With clean water supplies disrupted, cholera — an intestinal infection spread by feces-tainted water — is a real concern.

"After that, we will see other diseases that are vector-borne diseases," said Ugarte. "That will happen in the next two weeks or so."

These included Zika, dengue and chikungunya — all viruses spread by mosquitoes already in circulation in the Caribbean.

"All the water, because of the flooding, will provide places for mosquito breeding," said Ugarte. "There will be a huge increase of mosquitoes and that will increase the risk for those diseases."

There will also be an increased risk for a different kind of mosquito, which transmits malaria, to take root.

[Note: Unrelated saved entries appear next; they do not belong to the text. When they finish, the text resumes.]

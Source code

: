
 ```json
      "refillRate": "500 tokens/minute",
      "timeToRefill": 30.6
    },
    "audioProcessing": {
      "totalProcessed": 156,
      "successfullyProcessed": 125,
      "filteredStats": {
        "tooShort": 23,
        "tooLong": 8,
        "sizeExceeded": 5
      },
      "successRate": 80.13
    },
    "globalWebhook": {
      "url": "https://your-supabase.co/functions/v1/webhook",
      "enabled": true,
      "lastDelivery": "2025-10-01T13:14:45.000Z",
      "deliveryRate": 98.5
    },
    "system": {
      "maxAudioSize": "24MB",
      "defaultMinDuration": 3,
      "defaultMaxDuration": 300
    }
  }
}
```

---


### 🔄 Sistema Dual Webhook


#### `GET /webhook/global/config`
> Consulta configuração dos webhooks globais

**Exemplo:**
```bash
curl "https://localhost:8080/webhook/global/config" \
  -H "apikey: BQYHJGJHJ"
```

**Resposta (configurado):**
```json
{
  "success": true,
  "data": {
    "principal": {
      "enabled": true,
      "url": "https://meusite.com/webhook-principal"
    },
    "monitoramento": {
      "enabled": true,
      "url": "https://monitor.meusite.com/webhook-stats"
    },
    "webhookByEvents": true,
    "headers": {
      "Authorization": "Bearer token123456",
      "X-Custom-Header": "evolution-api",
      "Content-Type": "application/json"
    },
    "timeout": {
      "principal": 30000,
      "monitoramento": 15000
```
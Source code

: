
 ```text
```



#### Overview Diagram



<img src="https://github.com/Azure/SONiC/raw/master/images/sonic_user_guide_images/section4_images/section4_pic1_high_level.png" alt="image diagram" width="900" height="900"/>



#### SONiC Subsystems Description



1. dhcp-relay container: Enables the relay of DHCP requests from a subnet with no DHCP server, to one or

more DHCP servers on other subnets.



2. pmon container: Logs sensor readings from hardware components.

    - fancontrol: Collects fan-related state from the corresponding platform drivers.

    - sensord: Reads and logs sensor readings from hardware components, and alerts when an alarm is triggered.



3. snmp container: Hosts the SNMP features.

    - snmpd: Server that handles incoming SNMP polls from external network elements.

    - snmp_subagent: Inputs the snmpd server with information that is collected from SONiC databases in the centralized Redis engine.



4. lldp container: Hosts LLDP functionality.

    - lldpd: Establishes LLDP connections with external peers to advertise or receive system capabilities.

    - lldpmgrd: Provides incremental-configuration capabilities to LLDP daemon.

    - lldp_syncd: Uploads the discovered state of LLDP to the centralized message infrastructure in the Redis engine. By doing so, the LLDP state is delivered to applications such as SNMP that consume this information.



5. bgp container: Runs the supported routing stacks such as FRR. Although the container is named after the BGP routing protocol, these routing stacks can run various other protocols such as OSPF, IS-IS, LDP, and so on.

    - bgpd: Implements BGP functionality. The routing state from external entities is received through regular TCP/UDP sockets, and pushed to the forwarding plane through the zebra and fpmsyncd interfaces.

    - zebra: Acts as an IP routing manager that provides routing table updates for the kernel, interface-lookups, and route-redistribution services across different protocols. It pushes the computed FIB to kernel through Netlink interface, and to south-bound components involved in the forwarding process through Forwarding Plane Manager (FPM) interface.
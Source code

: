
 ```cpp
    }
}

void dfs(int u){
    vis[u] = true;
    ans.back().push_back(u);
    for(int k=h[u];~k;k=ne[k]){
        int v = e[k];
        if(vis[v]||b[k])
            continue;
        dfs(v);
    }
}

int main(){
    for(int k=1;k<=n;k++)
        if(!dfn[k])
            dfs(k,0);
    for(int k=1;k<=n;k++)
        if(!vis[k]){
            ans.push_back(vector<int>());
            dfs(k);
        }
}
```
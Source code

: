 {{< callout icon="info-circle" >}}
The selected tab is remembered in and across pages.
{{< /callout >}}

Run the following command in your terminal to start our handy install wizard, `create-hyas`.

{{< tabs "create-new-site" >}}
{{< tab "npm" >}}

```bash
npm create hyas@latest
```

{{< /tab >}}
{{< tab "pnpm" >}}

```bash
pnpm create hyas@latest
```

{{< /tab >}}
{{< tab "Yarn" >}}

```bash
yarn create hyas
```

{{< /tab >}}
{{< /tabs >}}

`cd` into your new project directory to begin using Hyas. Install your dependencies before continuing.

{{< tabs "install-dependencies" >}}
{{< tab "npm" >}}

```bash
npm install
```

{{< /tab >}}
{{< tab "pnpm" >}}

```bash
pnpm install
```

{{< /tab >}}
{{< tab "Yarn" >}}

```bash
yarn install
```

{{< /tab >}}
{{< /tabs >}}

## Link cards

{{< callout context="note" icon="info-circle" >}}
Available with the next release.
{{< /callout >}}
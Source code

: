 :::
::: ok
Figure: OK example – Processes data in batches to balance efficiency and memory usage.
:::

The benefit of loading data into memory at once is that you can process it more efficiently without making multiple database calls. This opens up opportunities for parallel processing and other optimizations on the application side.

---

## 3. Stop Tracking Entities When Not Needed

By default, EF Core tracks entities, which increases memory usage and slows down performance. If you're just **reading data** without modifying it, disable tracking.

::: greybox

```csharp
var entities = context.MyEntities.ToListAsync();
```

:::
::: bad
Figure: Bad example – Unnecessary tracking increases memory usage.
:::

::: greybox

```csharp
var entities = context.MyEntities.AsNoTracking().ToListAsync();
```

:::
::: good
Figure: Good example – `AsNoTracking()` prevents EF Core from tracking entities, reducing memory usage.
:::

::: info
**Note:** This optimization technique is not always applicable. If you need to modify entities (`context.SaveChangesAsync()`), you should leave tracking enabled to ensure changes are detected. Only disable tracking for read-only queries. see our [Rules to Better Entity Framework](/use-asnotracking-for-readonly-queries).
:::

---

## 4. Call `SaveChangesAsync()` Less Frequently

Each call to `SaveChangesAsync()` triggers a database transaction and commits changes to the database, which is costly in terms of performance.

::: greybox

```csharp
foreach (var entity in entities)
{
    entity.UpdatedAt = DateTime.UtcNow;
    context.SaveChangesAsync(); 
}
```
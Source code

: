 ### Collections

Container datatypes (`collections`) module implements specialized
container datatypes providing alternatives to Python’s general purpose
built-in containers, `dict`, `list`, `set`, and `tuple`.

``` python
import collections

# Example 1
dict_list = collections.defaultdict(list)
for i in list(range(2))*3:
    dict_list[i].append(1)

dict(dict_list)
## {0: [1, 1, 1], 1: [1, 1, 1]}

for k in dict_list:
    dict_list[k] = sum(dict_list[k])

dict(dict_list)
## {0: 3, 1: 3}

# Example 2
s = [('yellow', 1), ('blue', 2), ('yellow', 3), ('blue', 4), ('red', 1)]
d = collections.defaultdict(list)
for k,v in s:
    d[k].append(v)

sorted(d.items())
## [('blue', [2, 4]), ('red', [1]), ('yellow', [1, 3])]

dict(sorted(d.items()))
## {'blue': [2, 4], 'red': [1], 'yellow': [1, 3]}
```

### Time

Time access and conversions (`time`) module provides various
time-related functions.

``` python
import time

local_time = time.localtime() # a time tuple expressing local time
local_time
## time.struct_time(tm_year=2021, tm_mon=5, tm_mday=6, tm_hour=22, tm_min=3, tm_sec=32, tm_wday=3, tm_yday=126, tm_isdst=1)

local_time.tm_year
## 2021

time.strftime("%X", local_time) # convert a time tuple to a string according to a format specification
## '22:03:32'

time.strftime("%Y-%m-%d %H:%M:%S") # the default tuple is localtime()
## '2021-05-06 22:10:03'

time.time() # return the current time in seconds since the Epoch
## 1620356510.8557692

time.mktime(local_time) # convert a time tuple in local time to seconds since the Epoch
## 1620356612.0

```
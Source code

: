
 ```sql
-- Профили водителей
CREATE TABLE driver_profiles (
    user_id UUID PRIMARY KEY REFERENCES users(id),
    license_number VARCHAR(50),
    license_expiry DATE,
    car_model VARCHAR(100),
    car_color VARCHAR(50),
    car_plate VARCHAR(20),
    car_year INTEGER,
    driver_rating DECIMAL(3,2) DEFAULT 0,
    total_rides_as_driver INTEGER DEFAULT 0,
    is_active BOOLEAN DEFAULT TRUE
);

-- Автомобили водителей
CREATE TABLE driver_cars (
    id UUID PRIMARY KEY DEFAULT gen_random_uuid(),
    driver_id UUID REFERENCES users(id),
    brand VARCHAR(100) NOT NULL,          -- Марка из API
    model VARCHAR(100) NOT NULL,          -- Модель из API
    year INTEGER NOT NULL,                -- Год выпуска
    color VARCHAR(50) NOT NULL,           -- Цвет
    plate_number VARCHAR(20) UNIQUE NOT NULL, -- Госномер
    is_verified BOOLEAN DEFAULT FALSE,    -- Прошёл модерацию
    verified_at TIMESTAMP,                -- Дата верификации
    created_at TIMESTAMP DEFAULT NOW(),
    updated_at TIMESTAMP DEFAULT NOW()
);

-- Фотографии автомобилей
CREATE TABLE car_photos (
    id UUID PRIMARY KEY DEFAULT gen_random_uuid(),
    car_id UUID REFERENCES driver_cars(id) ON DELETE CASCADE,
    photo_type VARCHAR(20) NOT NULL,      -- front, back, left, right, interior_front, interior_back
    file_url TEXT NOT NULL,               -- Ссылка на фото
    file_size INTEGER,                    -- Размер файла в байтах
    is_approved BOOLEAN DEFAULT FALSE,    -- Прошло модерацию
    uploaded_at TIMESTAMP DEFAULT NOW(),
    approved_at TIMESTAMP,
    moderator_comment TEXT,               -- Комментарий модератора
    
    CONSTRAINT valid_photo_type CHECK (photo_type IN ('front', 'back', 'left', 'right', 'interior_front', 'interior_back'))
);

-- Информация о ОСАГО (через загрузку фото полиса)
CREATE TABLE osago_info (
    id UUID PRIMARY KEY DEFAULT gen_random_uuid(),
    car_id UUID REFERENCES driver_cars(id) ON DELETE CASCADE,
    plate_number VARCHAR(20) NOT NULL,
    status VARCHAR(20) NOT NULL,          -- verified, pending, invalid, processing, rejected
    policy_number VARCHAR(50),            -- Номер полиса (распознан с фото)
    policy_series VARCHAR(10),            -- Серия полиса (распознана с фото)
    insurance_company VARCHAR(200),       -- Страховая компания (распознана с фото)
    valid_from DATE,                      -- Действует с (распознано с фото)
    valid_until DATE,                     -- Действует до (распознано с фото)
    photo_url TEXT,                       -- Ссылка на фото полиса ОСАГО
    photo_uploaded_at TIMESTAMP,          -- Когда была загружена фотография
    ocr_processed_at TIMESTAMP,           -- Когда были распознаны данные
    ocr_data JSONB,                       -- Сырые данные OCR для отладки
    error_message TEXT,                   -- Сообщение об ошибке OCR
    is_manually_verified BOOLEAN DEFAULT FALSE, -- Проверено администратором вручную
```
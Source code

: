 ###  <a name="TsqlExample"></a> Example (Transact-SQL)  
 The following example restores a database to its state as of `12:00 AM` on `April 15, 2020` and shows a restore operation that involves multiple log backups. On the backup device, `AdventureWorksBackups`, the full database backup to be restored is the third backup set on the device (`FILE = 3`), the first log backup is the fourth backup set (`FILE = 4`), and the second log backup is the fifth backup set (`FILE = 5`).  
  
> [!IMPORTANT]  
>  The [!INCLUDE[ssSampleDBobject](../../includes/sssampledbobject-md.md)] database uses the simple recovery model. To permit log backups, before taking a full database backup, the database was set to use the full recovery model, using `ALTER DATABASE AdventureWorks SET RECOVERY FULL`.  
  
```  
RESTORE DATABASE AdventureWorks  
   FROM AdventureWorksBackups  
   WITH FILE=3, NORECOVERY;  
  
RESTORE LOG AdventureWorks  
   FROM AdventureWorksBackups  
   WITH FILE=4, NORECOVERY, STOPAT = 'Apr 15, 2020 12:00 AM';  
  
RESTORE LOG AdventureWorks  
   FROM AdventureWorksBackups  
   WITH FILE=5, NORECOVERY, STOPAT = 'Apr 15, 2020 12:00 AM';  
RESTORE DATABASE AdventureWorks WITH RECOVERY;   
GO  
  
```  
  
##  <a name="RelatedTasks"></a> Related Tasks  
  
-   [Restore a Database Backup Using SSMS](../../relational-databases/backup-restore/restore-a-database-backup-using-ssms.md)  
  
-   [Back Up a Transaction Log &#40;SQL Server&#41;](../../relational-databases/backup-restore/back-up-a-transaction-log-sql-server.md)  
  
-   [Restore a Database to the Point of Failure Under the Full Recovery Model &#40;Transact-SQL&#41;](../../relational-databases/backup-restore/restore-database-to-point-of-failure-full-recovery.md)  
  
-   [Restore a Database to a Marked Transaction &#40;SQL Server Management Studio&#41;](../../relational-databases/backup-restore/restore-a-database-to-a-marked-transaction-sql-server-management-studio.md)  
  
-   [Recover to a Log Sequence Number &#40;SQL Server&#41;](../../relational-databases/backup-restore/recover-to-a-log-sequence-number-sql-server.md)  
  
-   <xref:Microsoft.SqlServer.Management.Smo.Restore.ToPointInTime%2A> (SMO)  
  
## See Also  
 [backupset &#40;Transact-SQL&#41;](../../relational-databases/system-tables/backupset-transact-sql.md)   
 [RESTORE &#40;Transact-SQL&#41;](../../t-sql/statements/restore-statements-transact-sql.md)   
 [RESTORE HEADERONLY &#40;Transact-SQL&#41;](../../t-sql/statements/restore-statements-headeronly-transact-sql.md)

Another threat is rats, which tend to flock to standing water and human food stocks. They notably carry leptospirosis, a fever-causing bacterial disease which can cause brain inflammation in humans.

Challenge No. 3 

It may take months to get flood-damaged hospitals back on line, and years to reconstruct entire island health services, said Ugarte.

"The effect is devastating for those countries. It is really, really bad. It is something that has not been seen in decades."

Health services will not recover fast enough to cope with the demand, he warned.

"This is not only related to diseases, injuries and vector-borne diseases" in the aftermath of the storm.

"It is also related with other health needs, for example, children and mothers need to be checked and need to be vaccinated, and they may not because the health services availability may not be there."

People with chronic diseases such as diabetes or high blood pressure may miss out on the treatment they need.

"Recovery certainly will last for years," said Ugarte. 

AFP's Mariëtte Le Roux reported from Paris.